Fortunately there is a third way that’s surprisingly undocumented looking at how it’s the most flexible one. We can initialize using a UUID, it’s quite simple. On the host process we can take our unique NVSHMEM UUID:

pybind11::bytearray get_nvshmem_unique_id() 
{
    nvshmemx_uniqueid_t unique_id;
    nvshmemx_get_uniqueid(&unique_id);
    std::vector<uint8_t> result(sizeof(nvshmemx_uniqueid_t));
    std::memcpy(result.data(), &unique_id, sizeof(nvshmemx_uniqueid_t));
    return {reinterpret_cast<const char*>(result.data()), result.size()};
}

Then we can use NCCL(cheater!) to synchronize our UUID across processes and initialize all of them with the same attributes:

def initialize_distributed():
    dist.init_process_group(backend="nccl")
    rank = dist.get_rank()
    world_size = dist.get_world_size()
    nnodes = int(os.getenv("NNODES"))
    local_size = world_size//nnodes
    local_rank = dist.get_rank() % local_size

    torch.cuda.set_device(local_rank)
    nvshmem_uid = penny_cpp.get_unique_id()

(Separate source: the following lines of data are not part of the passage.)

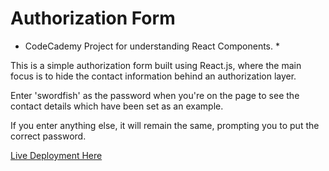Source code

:# Authorization Form

* CodeCademy Project for understanding React Components. *

This is a simple authorization form built using React.js, where the main focus is to hide the contact information behind an authorization layer.

Enter 'swordfish' as the password when you're on the page to see the contact details which have been set as an example.

If you enter anything else, it will remain the same, prompting you to put the correct password.

[Live Deployment Here](https://auth-orizeform.netlify.app/)
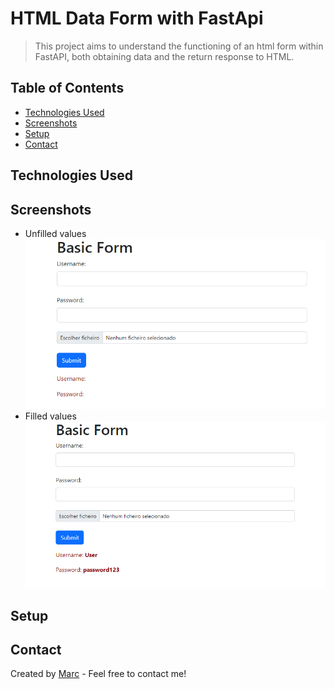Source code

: # HTML Data Form  with FastApi
> This project aims to understand the functioning of an html
> form within FastAPI, both obtaining data and the return response to HTML.
## Table of Contents
* [Technologies Used](#technologies-used)
* [Screenshots](#screenshots)
* [Setup](#setup)
* [Contact](#contact)


## Technologies Used
<script src="https://code.iconify.design/2/2.2.1/iconify.min.js"></script>


## Screenshots
* Unfilled values
![Example screenshot](src/static/Screenshot_1.png)
* Filled values
![Example screenshot2](src/static/Screenshot_2.png)
<!-- If you have screenshots you'd like to share, include them here. -->


## Setup



## Contact
Created by [Marc](https://www.linkedin.com/in/marciano-pazinatto-86a1741b4/) - Feel free to contact me!
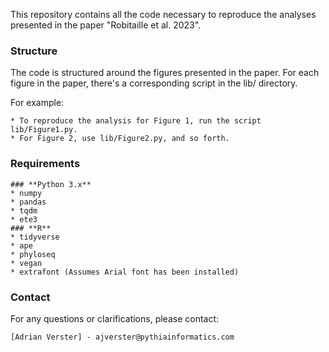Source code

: This repository contains all the code necessary to reproduce the analyses presented in the paper "Robitaille et al. 2023".

### Structure

The code is structured around the figures presented in the paper. For each figure in the paper, there's a corresponding script in the lib/ directory.

For example:

    * To reproduce the analysis for Figure 1, run the script lib/Figure1.py.
    * For Figure 2, use lib/Figure2.py, and so forth.

### Requirements

    ### **Python 3.x**
    * numpy
    * pandas
    * tqdm
    * ete3
    ### **R**
    * tidyverse
    * ape
    * phyloseq
    * vegan
    * extrafont (Assumes Arial font has been installed)
    

### Contact

For any questions or clarifications, please contact:

    [Adrian Verster] - ajverster@pythiainformatics.com
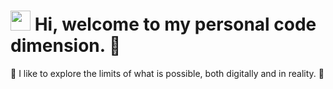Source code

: <h1><img height=32 width=32 src="https://media.giphy.com/media/hvRJCLFzcasrR4ia7z/giphy.gif" width="25px"> Hi, welcome to my personal code dimension. 🔮</h1>

🌲 I like to explore the limits of what is possible, both digitally and in reality. 🚀
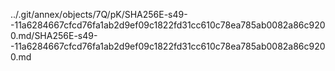 ../.git/annex/objects/7Q/pK/SHA256E-s49--11a6284667cfcd76fa1ab2d9ef09c1822fd31cc610c78ea785ab0082a86c9200.md/SHA256E-s49--11a6284667cfcd76fa1ab2d9ef09c1822fd31cc610c78ea785ab0082a86c9200.md
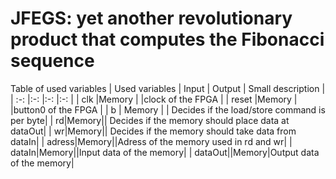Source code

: # JFEGS: yet another revolutionary product that computes the Fibonacci sequence
Table of used variables
| Used variables        | Input         | Output    | Small description     |
| :-:                   |:-:            |:-:        |:-:                    |
| clk                   |Memory         |           |clock of the FPGA      |
| reset                 |Memory               |           |button0 of the FPGA    |
| b         | Memory               |           | Decides if the load/store command is per byte|
| rd|Memory|| Decides if the memory should place data at dataOut|
| wr|Memory|| Decides if the memory should take data from dataIn|
| adress|Memory||Adress of the memory used in rd and wr|
| dataIn|Memory||Input data of the memory|
| dataOut||Memory|Output data of the memory|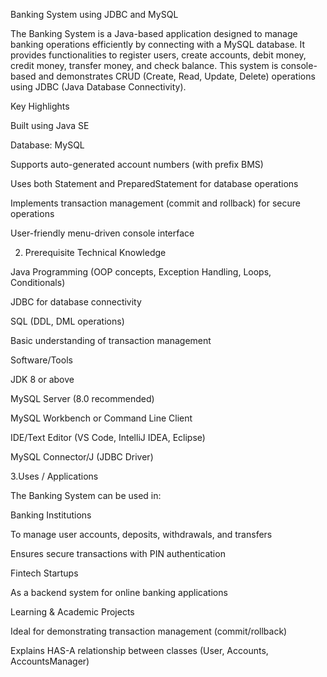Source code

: Banking System using JDBC and MySQL

The Banking System is a Java-based application designed to manage banking operations efficiently by connecting with a MySQL database. It provides functionalities to register users, create accounts, debit money, credit money, transfer money, and check balance. This system is console-based and demonstrates CRUD (Create, Read, Update, Delete) operations using JDBC (Java Database Connectivity).

Key Highlights

Built using Java SE

Database: MySQL

Supports auto-generated account numbers (with prefix BMS)

Uses both Statement and PreparedStatement for database operations

Implements transaction management (commit and rollback) for secure operations

User-friendly menu-driven console interface

2. Prerequisite
Technical Knowledge

Java Programming (OOP concepts, Exception Handling, Loops, Conditionals)

JDBC for database connectivity

SQL (DDL, DML operations)

Basic understanding of transaction management

Software/Tools

JDK 8 or above

MySQL Server (8.0 recommended)

MySQL Workbench or Command Line Client

IDE/Text Editor (VS Code, IntelliJ IDEA, Eclipse)

MySQL Connector/J (JDBC Driver)

3.Uses / Applications

The Banking System can be used in:

Banking Institutions

To manage user accounts, deposits, withdrawals, and transfers

Ensures secure transactions with PIN authentication

Fintech Startups

As a backend system for online banking applications

Learning & Academic Projects

Ideal for demonstrating transaction management (commit/rollback)

Explains HAS-A relationship between classes (User, Accounts, AccountsManager)
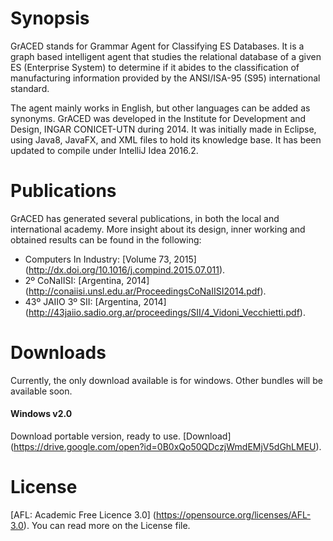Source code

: # Synopsis
GrACED stands for Grammar Agent for Classifying ES Databases. It is a graph based intelligent agent that studies the relational database of a given ES (Enterprise System) to determine if it abides to the classification of manufacturing information provided by the ANSI/ISA-95 (S95) international standard.

The agent mainly works in English, but other languages can be added as synonyms. GrACED was developed in the Institute for Development and Design, INGAR CONICET-UTN during 2014. It was initially made in Eclipse, using Java8, JavaFX, and XML files to hold its knowledge base. It has been updated to compile under IntelliJ Idea 2016.2.


# Publications
GrACED has generated several publications, in both the local and international academy. More insight about its design, inner working and obtained results can be found in the following:
* Computers In Industry: [Volume 73, 2015] (http://dx.doi.org/10.1016/j.compind.2015.07.011).
* 2º CoNaIISI: [Argentina, 2014] (http://conaiisi.unsl.edu.ar/ProceedingsCoNaIISI2014.pdf).
* 43º JAIIO 3º SII: [Argentina, 2014] (http://43jaiio.sadio.org.ar/proceedings/SII/4_Vidoni_Vecchietti.pdf).


# Downloads
Currently, the only download available is for windows. Other bundles will be available soon.

#### Windows v2.0
Download portable version, ready to use. [Download] (https://drive.google.com/open?id=0B0xQo50QDczjWmdEMjV5dGhLMEU).


# License
[AFL: Academic Free Licence 3.0] (https://opensource.org/licenses/AFL-3.0). You can read more on the License file.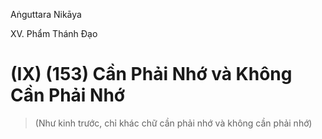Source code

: Aṅguttara Nikāya

XV. Phẩm Thánh Ðạo

# (IX) (153) Cần Phải Nhớ và Không Cần Phải Nhớ

> (Như kinh trước, chỉ khác chữ cần phải nhớ và không cần phải nhớ)

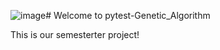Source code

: ![image](https://github.com/SophZoe/Genetic_Algorithm/assets/128530418/d7f5a276-22db-4e85-8c06-799706b60ce2)# Welcome to pytest-Genetic_Algorithm

This is our semesterter project!





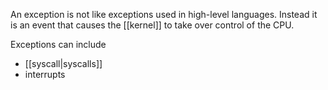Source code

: An exception is not like exceptions used in high-level languages. Instead it is an event that causes the [[kernel]] to take over control of the CPU.

Exceptions can include
- [[syscall|syscalls]]
- interrupts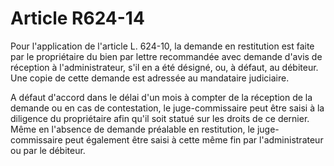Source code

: # Article R624-14

Pour l'application de l'article L. 624-10, la demande en restitution est faite par le propriétaire du bien par lettre recommandée avec demande d'avis de réception à l'administrateur, s'il en a été désigné, ou, à défaut, au débiteur. Une copie de cette demande est adressée au mandataire judiciaire.

A défaut d'accord dans le délai d'un mois à compter de la réception de la demande ou en cas de contestation, le juge-commissaire peut être saisi à la diligence du propriétaire afin qu'il soit statué sur les droits de ce dernier. Même en l'absence de demande préalable en restitution, le juge-commissaire peut également être saisi à cette même fin par l'administrateur ou par le débiteur.
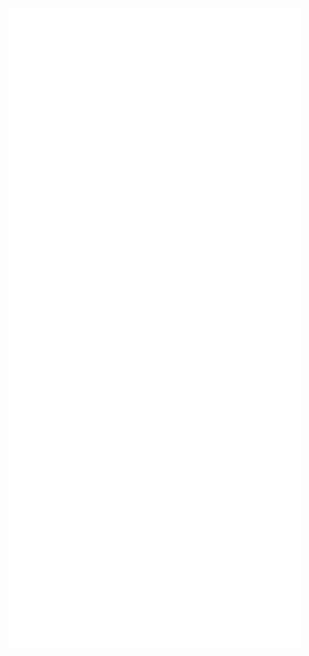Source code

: [![Metrics](https://github.com/usarral/usarral/blob/master/github-metrics.svg)](https://usarral.me)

    nvshmem_uids = [None, ] * world_size
    dist.all_gather_object(nvshmem_uids, nvshmem_uid)
    penny_cpp.init_with_uid(nvshmem_uids[0], dist.get_rank(), world_size)

void init_with_uid(pybind11::bytearray uid_py, int rank, int world_size)
{
    auto uid_str = uid_py.cast<std::string>();

    nvshmemx_uniqueid_t uid;
    std::memcpy(&uid, uid_str.c_str(), sizeof(nvshmemx_uniqueid_t));
    nvshmemx_init_attr_t attr;
    nvshmemx_set_attr_uniqueid_args(rank, world_size, &uid, &attr);
    nvshmemx_init_attr(NVSHMEMX_INIT_WITH_UNIQUEID, &attr);
}

Sending the data

For transferring the data we can do it 2 ways:

The put way:

GPU0 calls put to send the data to GPU1
GPU1 waits for the signal that the data is ready
Both GPUS are free to do whatever with the data

The get way:

GPU1 calls get to retrieve the data from GPU0
GPU0 waits for the signal that the data has been read
Both GPUS are free to do whatever with the data

I’ll got with the put way as it seems more natural to me but AFAIK both ways achieve the same speed(it might be actually a fun exercise to rewrite all of the algorithms using get)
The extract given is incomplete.